The semantic building block upon which Hebrew poetry is built is Metaphor. Metaphor operates by taking two seemingly incongruent terms and placing them side-by-side in an attempt to force the reader to perceive something differently. Metaphors present a violent collision of language resulting in what Kearney labelled “semantic shock”.
This semantic shock teases the reader into active thought as it creates uncertainty of meaning. As the reader is forced to come to terms with how two such incongruent terms could be united they are driven into a deeper understanding of the text and indeed forced to move beyond the surface of the text to the deeper reality existing behind it. “Metaphors could be seen as peepholes through which we glimpse the meaning of a poem”. These peepholes exist in the frame of the imagination or as Vos aptly describes; “metaphors are sparks ignited by the imagination”.

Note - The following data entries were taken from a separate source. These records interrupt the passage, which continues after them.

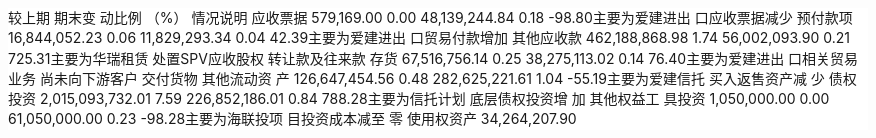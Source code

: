 较上期
期末变
动比例
（%）
情况说明
应收票据
579,169.00
0.00
48,139,244.84
0.18
-98.80主要为爱建进出
口应收票据减少
预付款项
16,844,052.23
0.06
11,829,293.34
0.04
42.39主要为爱建进出
口贸易付款增加
其他应收款
462,188,868.98
1.74
56,002,093.90
0.21
725.31主要为华瑞租赁
处置SPV应收股权
转让款及往来款
存货
67,516,756.14
0.25
38,275,113.02
0.14
76.40主要为爱建进出
口相关贸易业务
尚未向下游客户
交付货物
其他流动资
产
126,647,454.56
0.48
282,625,221.61
1.04
-55.19主要为爱建信托
买入返售资产减
少
债权投资
2,015,093,732.01
7.59
226,852,186.01
0.84
788.28主要为信托计划
底层债权投资增
加
其他权益工
具投资
1,050,000.00
0.00
61,050,000.00
0.23
-98.28主要为海联投项
目投资成本减至
零
使用权资产
34,264,207.90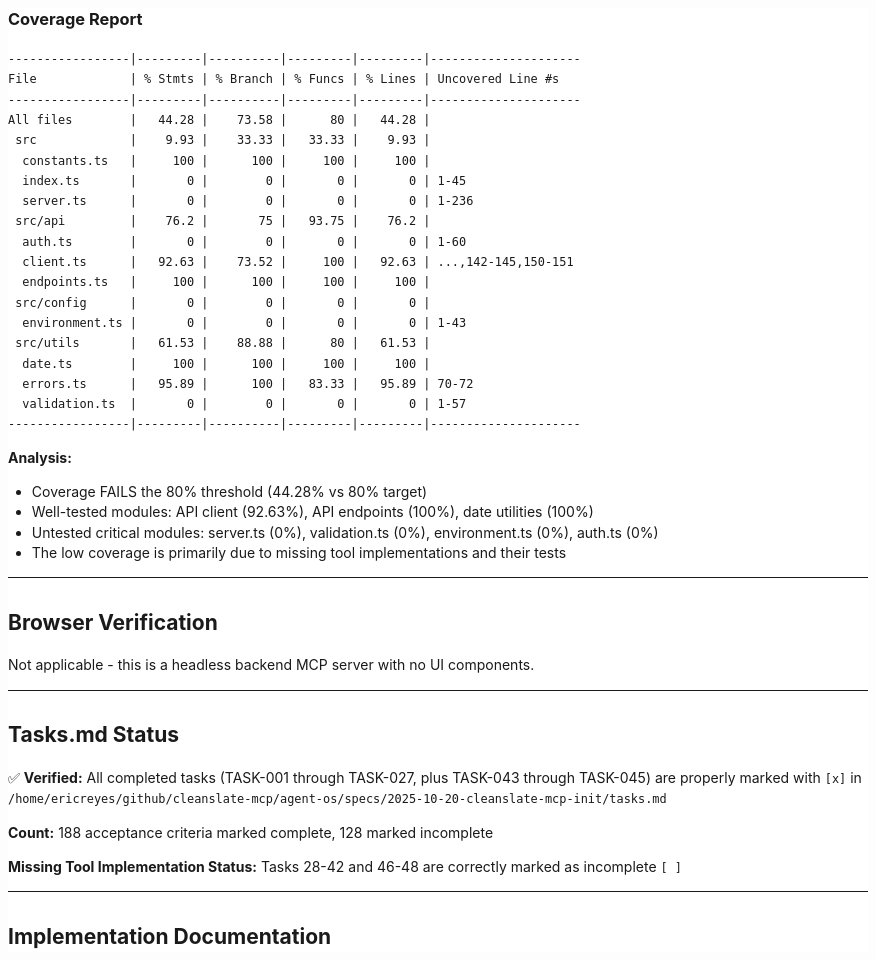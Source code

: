 ### Coverage Report
```
-----------------|---------|----------|---------|---------|---------------------
File             | % Stmts | % Branch | % Funcs | % Lines | Uncovered Line #s
-----------------|---------|----------|---------|---------|---------------------
All files        |   44.28 |    73.58 |      80 |   44.28 |
 src             |    9.93 |    33.33 |   33.33 |    9.93 |
  constants.ts   |     100 |      100 |     100 |     100 |
  index.ts       |       0 |        0 |       0 |       0 | 1-45
  server.ts      |       0 |        0 |       0 |       0 | 1-236
 src/api         |    76.2 |       75 |   93.75 |    76.2 |
  auth.ts        |       0 |        0 |       0 |       0 | 1-60
  client.ts      |   92.63 |    73.52 |     100 |   92.63 | ...,142-145,150-151
  endpoints.ts   |     100 |      100 |     100 |     100 |
 src/config      |       0 |        0 |       0 |       0 |
  environment.ts |       0 |        0 |       0 |       0 | 1-43
 src/utils       |   61.53 |    88.88 |      80 |   61.53 |
  date.ts        |     100 |      100 |     100 |     100 |
  errors.ts      |   95.89 |      100 |   83.33 |   95.89 | 70-72
  validation.ts  |       0 |        0 |       0 |       0 | 1-57
-----------------|---------|----------|---------|---------|---------------------
```

**Analysis:**
- Coverage FAILS the 80% threshold (44.28% vs 80% target)
- Well-tested modules: API client (92.63%), API endpoints (100%), date utilities (100%)
- Untested critical modules: server.ts (0%), validation.ts (0%), environment.ts (0%), auth.ts (0%)
- The low coverage is primarily due to missing tool implementations and their tests

---

## Browser Verification

Not applicable - this is a headless backend MCP server with no UI components.

---

## Tasks.md Status

✅ **Verified:** All completed tasks (TASK-001 through TASK-027, plus TASK-043 through TASK-045) are properly marked with `[x]` in `/home/ericreyes/github/cleanslate-mcp/agent-os/specs/2025-10-20-cleanslate-mcp-init/tasks.md`

**Count:** 188 acceptance criteria marked complete, 128 marked incomplete

**Missing Tool Implementation Status:** Tasks 28-42 and 46-48 are correctly marked as incomplete `[ ]`

---

## Implementation Documentation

Our imagination is not a ‘passage into nothingness but the prerequisite of a redemption to the real’. That is, to create an image is to ‘renovate our power of seeing the world which for so long has been smothered in lazy familiarity’. As such the imagination is not un-reality as much as a sur-reality.
It has the power to surpass reality in order to change it.
Nowhere is this better demonstrated than in Psalm 90 through which the poet sweeps the reader into the eternal realm of the God so that they may gain a healthy perspective to their own mortal existence. The opening 11 verses juxtapose the eternal God with mortal man.
O Master, You have been our abode

in every generation
Before the mountains were born,
before you spawned earth and world
from forever to forever you are God.
The poet builds this poem upon a cosmic scale upon where the largest mountains were ‘spawned’ or ‘given birth’ by God. This image certainly creates a ‘shock’ as our imaginations drift to the eternal God giving birth! Yet this single poignant picture the poet declares God’s size, power, authority and intimacy with this creation. Contrasted, is a the imagery of humankind as finite and limited.
You engulf them with sleep
in the morn they are like grass that passes.
In the morning it sprouts and passes
by evening it withers and dies.
Certainly this image ‘arrests’ the reader and drives them beyond the familiar to consider the transience of mortality. A daily and well-known image for those who lived in the barren lands of the Middle East. With such contrasting and humbling imagery the reader is made ready to receive the imperative of verse 12
To count our days rightly, instruct,
that we may gain a heart of wisdom.
True wisdom is not to ignore our mortality, not to lament over it. Rather the poem draws us to see our mortality with joy in the light of an eternal, loving creator God. In relationship with such a God we can have purpose and know that the ‘work of our hands’ can be ‘firmly founded’, a huge contrast to the imagery of wilting grass.
Thus, one of the significant features of imagery and metaphor is its power to surpass reality in order to change it, as seen through the example of Psalm 90.